YOUR TASK: Copy each line of the records that contains the word "sides".

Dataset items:

━━━━

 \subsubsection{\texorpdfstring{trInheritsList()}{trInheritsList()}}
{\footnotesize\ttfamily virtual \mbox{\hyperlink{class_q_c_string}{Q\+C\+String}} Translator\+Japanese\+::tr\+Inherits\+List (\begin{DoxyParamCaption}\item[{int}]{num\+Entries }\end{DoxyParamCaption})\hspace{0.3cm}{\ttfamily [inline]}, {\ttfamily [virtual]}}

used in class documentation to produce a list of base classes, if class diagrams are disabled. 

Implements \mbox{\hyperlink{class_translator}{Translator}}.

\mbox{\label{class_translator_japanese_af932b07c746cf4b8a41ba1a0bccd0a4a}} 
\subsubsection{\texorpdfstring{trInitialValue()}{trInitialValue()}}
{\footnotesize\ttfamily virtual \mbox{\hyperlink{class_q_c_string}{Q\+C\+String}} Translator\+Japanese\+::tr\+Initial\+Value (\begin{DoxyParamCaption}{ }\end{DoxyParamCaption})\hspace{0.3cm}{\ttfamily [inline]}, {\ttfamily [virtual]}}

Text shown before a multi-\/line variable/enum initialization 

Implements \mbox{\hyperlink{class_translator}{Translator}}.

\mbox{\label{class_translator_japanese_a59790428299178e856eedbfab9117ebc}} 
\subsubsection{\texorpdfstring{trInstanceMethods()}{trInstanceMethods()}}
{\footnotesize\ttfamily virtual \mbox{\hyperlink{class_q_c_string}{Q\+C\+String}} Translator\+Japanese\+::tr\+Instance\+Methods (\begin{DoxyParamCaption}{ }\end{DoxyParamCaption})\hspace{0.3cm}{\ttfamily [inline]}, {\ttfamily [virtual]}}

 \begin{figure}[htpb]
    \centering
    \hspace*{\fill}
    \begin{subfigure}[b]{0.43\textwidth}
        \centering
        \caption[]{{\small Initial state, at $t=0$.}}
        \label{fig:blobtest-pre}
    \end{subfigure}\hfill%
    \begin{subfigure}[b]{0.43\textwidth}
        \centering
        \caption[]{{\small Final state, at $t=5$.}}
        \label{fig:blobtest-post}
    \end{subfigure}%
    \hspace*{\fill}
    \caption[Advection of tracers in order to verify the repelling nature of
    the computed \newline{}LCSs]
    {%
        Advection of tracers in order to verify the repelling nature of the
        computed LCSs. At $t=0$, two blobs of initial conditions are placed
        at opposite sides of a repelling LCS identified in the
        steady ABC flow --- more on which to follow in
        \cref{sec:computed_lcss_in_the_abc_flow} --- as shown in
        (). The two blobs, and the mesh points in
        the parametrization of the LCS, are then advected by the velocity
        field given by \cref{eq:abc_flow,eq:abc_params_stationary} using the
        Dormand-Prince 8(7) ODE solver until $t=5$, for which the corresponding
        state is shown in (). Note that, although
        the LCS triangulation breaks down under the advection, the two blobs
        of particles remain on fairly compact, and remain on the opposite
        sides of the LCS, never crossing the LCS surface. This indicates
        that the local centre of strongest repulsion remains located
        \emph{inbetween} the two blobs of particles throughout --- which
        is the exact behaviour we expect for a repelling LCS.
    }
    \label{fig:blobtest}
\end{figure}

━━━━

TASK ANSWER:
        at opposite sides of a repelling LCS identified in the
        sides of the LCS, never crossing the LCS surface. This indicates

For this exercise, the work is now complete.